Weinstein v. Levine-Fricke-Recon
Weinstein v. Levine-Fricke-Recon
Opinion
[NOT FOR PUBLICATION]
UNITED STATES COURT OF APPEALS FOR THE FIRST CIRCUIT
No. 97-2240
NORMAN J. WEINSTEIN, ET AL.,
Plaintiffs, Appellees,
v.
LEVINE-FRICKE-RECON,
Defendant, Appellant.
APPEAL FROM THE UNITED STATES DISTRICT COURT
FOR THE DISTRICT OF MASSACHUSETTS
[Hon. Patti B. Saris, U.S. District Judge]
Before
Torruella, Chief Judge, Selya and Boudin, Circuit Judges.

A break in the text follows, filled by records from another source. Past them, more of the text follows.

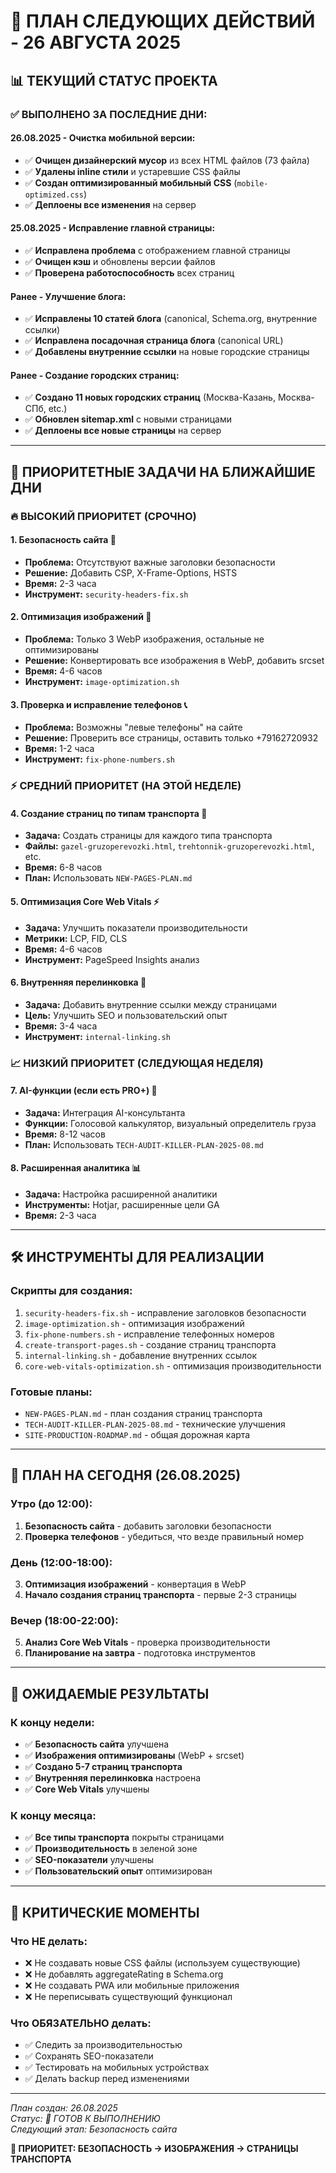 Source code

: # 🚀 ПЛАН СЛЕДУЮЩИХ ДЕЙСТВИЙ - 26 АВГУСТА 2025

## 📊 ТЕКУЩИЙ СТАТУС ПРОЕКТА

### ✅ **ВЫПОЛНЕНО ЗА ПОСЛЕДНИЕ ДНИ:**

#### **26.08.2025 - Очистка мобильной версии:**
- ✅ **Очищен дизайнерский мусор** из всех HTML файлов (73 файла)
- ✅ **Удалены inline стили** и устаревшие CSS файлы
- ✅ **Создан оптимизированный мобильный CSS** (`mobile-optimized.css`)
- ✅ **Деплоены все изменения** на сервер

#### **25.08.2025 - Исправление главной страницы:**
- ✅ **Исправлена проблема** с отображением главной страницы
- ✅ **Очищен кэш** и обновлены версии файлов
- ✅ **Проверена работоспособность** всех страниц

#### **Ранее - Улучшение блога:**
- ✅ **Исправлены 10 статей блога** (canonical, Schema.org, внутренние ссылки)
- ✅ **Исправлена посадочная страница блога** (canonical URL)
- ✅ **Добавлены внутренние ссылки** на новые городские страницы

#### **Ранее - Создание городских страниц:**
- ✅ **Создано 11 новых городских страниц** (Москва-Казань, Москва-СПб, etc.)
- ✅ **Обновлен sitemap.xml** с новыми страницами
- ✅ **Деплоены все новые страницы** на сервер

---

## 🎯 **ПРИОРИТЕТНЫЕ ЗАДАЧИ НА БЛИЖАЙШИЕ ДНИ**

### **🔥 ВЫСОКИЙ ПРИОРИТЕТ (СРОЧНО)**

#### **1. Безопасность сайта** 🚨
- **Проблема:** Отсутствуют важные заголовки безопасности
- **Решение:** Добавить CSP, X-Frame-Options, HSTS
- **Время:** 2-3 часа
- **Инструмент:** `security-headers-fix.sh`

#### **2. Оптимизация изображений** 📸
- **Проблема:** Только 3 WebP изображения, остальные не оптимизированы
- **Решение:** Конвертировать все изображения в WebP, добавить srcset
- **Время:** 4-6 часов
- **Инструмент:** `image-optimization.sh`

#### **3. Проверка и исправление телефонов** 📞
- **Проблема:** Возможны "левые телефоны" на сайте
- **Решение:** Проверить все страницы, оставить только +79162720932
- **Время:** 1-2 часа
- **Инструмент:** `fix-phone-numbers.sh`

### **⚡ СРЕДНИЙ ПРИОРИТЕТ (НА ЭТОЙ НЕДЕЛЕ)**

#### **4. Создание страниц по типам транспорта** 🚛
- **Задача:** Создать страницы для каждого типа транспорта
- **Файлы:** `gazel-gruzoperevozki.html`, `trehtonnik-gruzoperevozki.html`, etc.
- **Время:** 6-8 часов
- **План:** Использовать `NEW-PAGES-PLAN.md`

#### **5. Оптимизация Core Web Vitals** ⚡
- **Задача:** Улучшить показатели производительности
- **Метрики:** LCP, FID, CLS
- **Время:** 4-6 часов
- **Инструмент:** PageSpeed Insights анализ

#### **6. Внутренняя перелинковка** 🔗
- **Задача:** Добавить внутренние ссылки между страницами
- **Цель:** Улучшить SEO и пользовательский опыт
- **Время:** 3-4 часа
- **Инструмент:** `internal-linking.sh`

### **📈 НИЗКИЙ ПРИОРИТЕТ (СЛЕДУЮЩАЯ НЕДЕЛЯ)**

#### **7. AI-функции (если есть PRO+)** 🤖
- **Задача:** Интеграция AI-консультанта
- **Функции:** Голосовой калькулятор, визуальный определитель груза
- **Время:** 8-12 часов
- **План:** Использовать `TECH-AUDIT-KILLER-PLAN-2025-08.md`

#### **8. Расширенная аналитика** 📊
- **Задача:** Настройка расширенной аналитики
- **Инструменты:** Hotjar, расширенные цели GA
- **Время:** 2-3 часа

---

## 🛠️ **ИНСТРУМЕНТЫ ДЛЯ РЕАЛИЗАЦИИ**

### **Скрипты для создания:**
1. `security-headers-fix.sh` - исправление заголовков безопасности
2. `image-optimization.sh` - оптимизация изображений
3. `fix-phone-numbers.sh` - исправление телефонных номеров
4. `create-transport-pages.sh` - создание страниц транспорта
5. `internal-linking.sh` - добавление внутренних ссылок
6. `core-web-vitals-optimization.sh` - оптимизация производительности

### **Готовые планы:**
- `NEW-PAGES-PLAN.md` - план создания страниц транспорта
- `TECH-AUDIT-KILLER-PLAN-2025-08.md` - технические улучшения
- `SITE-PRODUCTION-ROADMAP.md` - общая дорожная карта

---

## 📅 **ПЛАН НА СЕГОДНЯ (26.08.2025)**

### **Утро (до 12:00):**
1. **Безопасность сайта** - добавить заголовки безопасности
2. **Проверка телефонов** - убедиться, что везде правильный номер

### **День (12:00-18:00):**
3. **Оптимизация изображений** - конвертация в WebP
4. **Начало создания страниц транспорта** - первые 2-3 страницы

### **Вечер (18:00-22:00):**
5. **Анализ Core Web Vitals** - проверка производительности
6. **Планирование на завтра** - подготовка инструментов

---

## 🎯 **ОЖИДАЕМЫЕ РЕЗУЛЬТАТЫ**

### **К концу недели:**
- ✅ **Безопасность сайта** улучшена
- ✅ **Изображения оптимизированы** (WebP + srcset)
- ✅ **Создано 5-7 страниц транспорта**
- ✅ **Внутренняя перелинковка** настроена
- ✅ **Core Web Vitals** улучшены

### **К концу месяца:**
- ✅ **Все типы транспорта** покрыты страницами
- ✅ **Производительность** в зеленой зоне
- ✅ **SEO-показатели** улучшены
- ✅ **Пользовательский опыт** оптимизирован

---

## 🚨 **КРИТИЧЕСКИЕ МОМЕНТЫ**

### **Что НЕ делать:**
- ❌ Не создавать новые CSS файлы (используем существующие)
- ❌ Не добавлять aggregateRating в Schema.org
- ❌ Не создавать PWA или мобильные приложения
- ❌ Не переписывать существующий функционал

### **Что ОБЯЗАТЕЛЬНО делать:**
- ✅ Следить за производительностью
- ✅ Сохранять SEO-показатели
- ✅ Тестировать на мобильных устройствах
- ✅ Делать backup перед изменениями

---

*План создан: 26.08.2025*  
*Статус: 🚀 ГОТОВ К ВЫПОЛНЕНИЮ*  
*Следующий этап: Безопасность сайта*

**🎯 ПРИОРИТЕТ: БЕЗОПАСНОСТЬ → ИЗОБРАЖЕНИЯ → СТРАНИЦЫ ТРАНСПОРТА**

M. Robert Dushman and Brown, Rudnick, Freed & Gesmer, P.C. on brief for appellant. Bernard Bressler and Bressler, Amery & Ross on brief for appellees Norman J. Weinstein and Richard F. Toro.
March 4, 1998
Per Curiam. We have reviewed the submissions of the parties and the record on appeal, and we affirm. The question of whether an arbitrable issue existed was properly before the district court. See First Options, Inc. v. Kaplan,
115 S.Ct. 1920, 1924-25(1995) (question of whether an issue is subject to arbitration should be decided by a court, unless the parties specifically provided otherwise); AT&T Technologies, Inc. v. Communications Workers of America,
475 U.S. 643, 649(1986) (same). Appellant's argument that arbitration should have been allowed because appellant might later be liable to the guarantor was not raised below, so it is waived. In re Rauh,
119 F.3d 46, 51(1st Cir. 1997). Because the district court has allowed arbitration on other related issues since this appeal was filed, and that ruling has gone unchallenged, we need not address appellant's remaining argument. Affirmed. Loc. R. 27.1.